Because Arbitrator Berquist found that it was unfair to deny the union and the grievant the opportunity to test the credibility of the statements through cross-examination, he ruled that he would only consider the grievant’s testimony in determining whether the employer had carried its burden of proof. See also Ramsey County and Teamsters Local 320, 88 LA (BNA) 1103 (Miller, 1987) (the non-appearance of the complaining parties at the arbitration hearing deprived the grievant and the union of “their full rights to a full and complete appraisal of the facts on which their action was based.”). 


In another case, an employer terminated a Head Start teacher for two instances of alleged misconduct. At the arbitration hearing, the employer did not call the complaining parties to testify, but instead elicited their information through the testimony of the investigator. Arbitrator Gallagher ruled that the grievant’s sworn testimony outweighed the hearsay evidence and sustained the grievance. AFSCME Council 14 and Ramsey Action Programs, Inc., BMS Case No. 99-RA-7 (Gallagher, 1999). 


In this case, it is not necessary to invoke a blanket rule that hearsay evidence alone cannot support a just cause determination. Instead, following Arbitrator Gallagher’s example, it is sufficient to find that the hearsay evidence in question is insufficient to outweigh the grievant’s own sworn recitation of events. 


B__, in his testimony under oath, denied that he engaged in any sexual improprieties with W__. His description of the pertinent events is plausible and consistent with his previously transcribed investigatory interview. His demeanor during the hearing appeared to be credible. 


The City argues that B__’s version of events is not believable. In particular, the City maintains that it is not credible that B__ would offer to give $2,000 to a virtual stranger. When asked why he would do so, B__ indicated that he felt sorry for W__ and stated, by way of explanation, “I am a humanitarian.” 


B__’s anticipated loan, admittedly, is somewhat curious, but does not necessarily undercut his testimony. I found B__ to be somewhat naive, and not fully cognizant of some American customs and terminology. B__’s testimony also depicted him as someone who has concerns for the less fortunate and who has a history of engaging in charitable activities. In this light, it is not implausible that B__’s interactions with W__ were motivated by compassion. In any event, it is not clear how fabricating a money-lending story would assist in masking inappropriate sexual behavior. 
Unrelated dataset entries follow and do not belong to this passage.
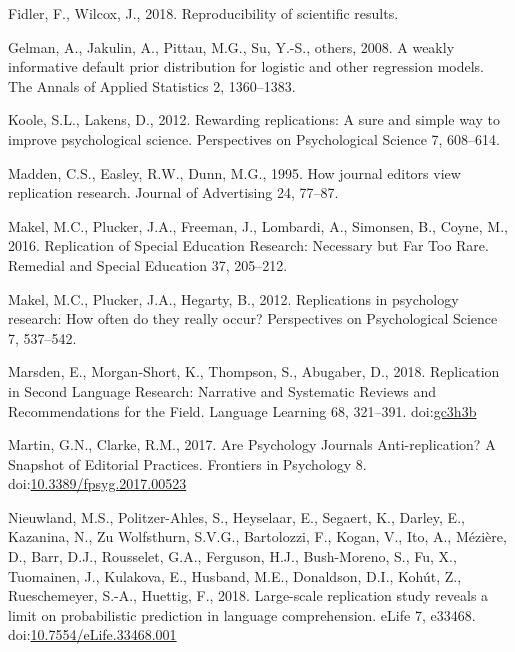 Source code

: \documentclass[]{elsarticle} %
\newlength{\cslhangindent}
\newlength{\cslentryspacingunit} %
\newenvironment{CSLReferences}[2] %
 {%
  \setlength{\parindent}{0pt}
  \ifodd #1
  \let\oldpar\par
  \def\par{\hangindent=\cslhangindent\oldpar}
  \fi
  \setlength{\parskip}{#2\cslentryspacingunit}
 }%
 {}
\begin{document}
\begin{CSLReferences}{1}{0}
\leavevmode{}%
Fidler, F., Wilcox, J., 2018. Reproducibility of scientific results.

\leavevmode{}%
Gelman, A., Jakulin, A., Pittau, M.G., Su, Y.-S., others, 2008. A weakly
informative default prior distribution for logistic and other regression
models. The Annals of Applied Statistics 2, 1360--1383.

\leavevmode{}%
Koole, S.L., Lakens, D., 2012. Rewarding replications: {A} sure and
simple way to improve psychological science. Perspectives on
Psychological Science 7, 608--614.

\leavevmode{}%
Madden, C.S., Easley, R.W., Dunn, M.G., 1995. How journal editors view
replication research. Journal of Advertising 24, 77--87.

\leavevmode{}%
Makel, M.C., Plucker, J.A., Freeman, J., Lombardi, A., Simonsen, B.,
Coyne, M., 2016. Replication of {Special} {Education} {Research}:
{Necessary} but {Far} {Too} {Rare}. Remedial and Special Education 37,
205--212.

\leavevmode{}%
Makel, M.C., Plucker, J.A., Hegarty, B., 2012. Replications in
psychology research: {How} often do they really occur? Perspectives on
Psychological Science 7, 537--542.

\leavevmode{}%
Marsden, E., Morgan‐Short, K., Thompson, S., Abugaber, D., 2018.
Replication in {Second} {Language} {Research}: {Narrative} and
{Systematic} {Reviews} and {Recommendations} for the {Field}. Language
Learning 68, 321--391. doi:\href{https://doi.org/gc3h3b}{gc3h3b}

\leavevmode{}%
Martin, G.N., Clarke, R.M., 2017. Are {Psychology} {Journals}
{Anti}-replication? {A} {Snapshot} of {Editorial} {Practices}. Frontiers
in Psychology 8.
doi:\href{https://doi.org/10.3389/fpsyg.2017.00523}{10.3389/fpsyg.2017.00523}

\leavevmode{}%
Nieuwland, M.S., Politzer-Ahles, S., Heyselaar, E., Segaert, K., Darley,
E., Kazanina, N., Zu Wolfsthurn, S.V.G., Bartolozzi, F., Kogan, V., Ito,
A., Mézière, D., Barr, D.J., Rousselet, G.A., Ferguson, H.J.,
Bush-Moreno, S., Fu, X., Tuomainen, J., Kulakova, E., Husband, M.E.,
Donaldson, D.I., Kohút, Z., Rueschemeyer, S.-A., Huettig, F., 2018.
Large-scale replication study reveals a limit on probabilistic
prediction in language comprehension. eLife 7, e33468.
doi:\href{https://doi.org/10.7554/eLife.33468.001}{10.7554/eLife.33468.001}


\end{CSLReferences}
\end{document}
It also is noteworthy that the record is essentially devoid of any evidence to bolster W__’s hearsay complaints. The record contains no transcript of W__’s interview or any signed statement of her allegations. The City elicited no testimony from any character witness who could vouch for W__’s veracity. And, the City submitted no evidence to explain why W__ did not testify other than counsel’s statement that it was a “tactical” decision. In the end, the City’s case primarily is premised on the secondhand story of what appears to be a troubled individual. 


In sustaining the Union’s grievance in this matter, I do not mean to suggest that the allegations of sexual misconduct are insignificant. Clearly, substantiated evidence of sexual improprieties by City employees with customers is a legitimate basis for discipline. In addition, I do not mean to suggest that Chief Bleskachek acted inappropriately in deciding to discipline B__. Her testimony exhibited a sincere belief in the charges against B__. The bottom line, however, is that the evidence submitted at the hearing did not satisfy the City’s burden to show that it had just cause to discharge the grievant. 




The grievance is sustained. The Employer is directed to reinstate B__ and to make him whole for any resulting loss in pay or benefits less any compensation that B__ earned in mitigation. The Employer also is directed to correct B__’s personnel records to reflect this determination.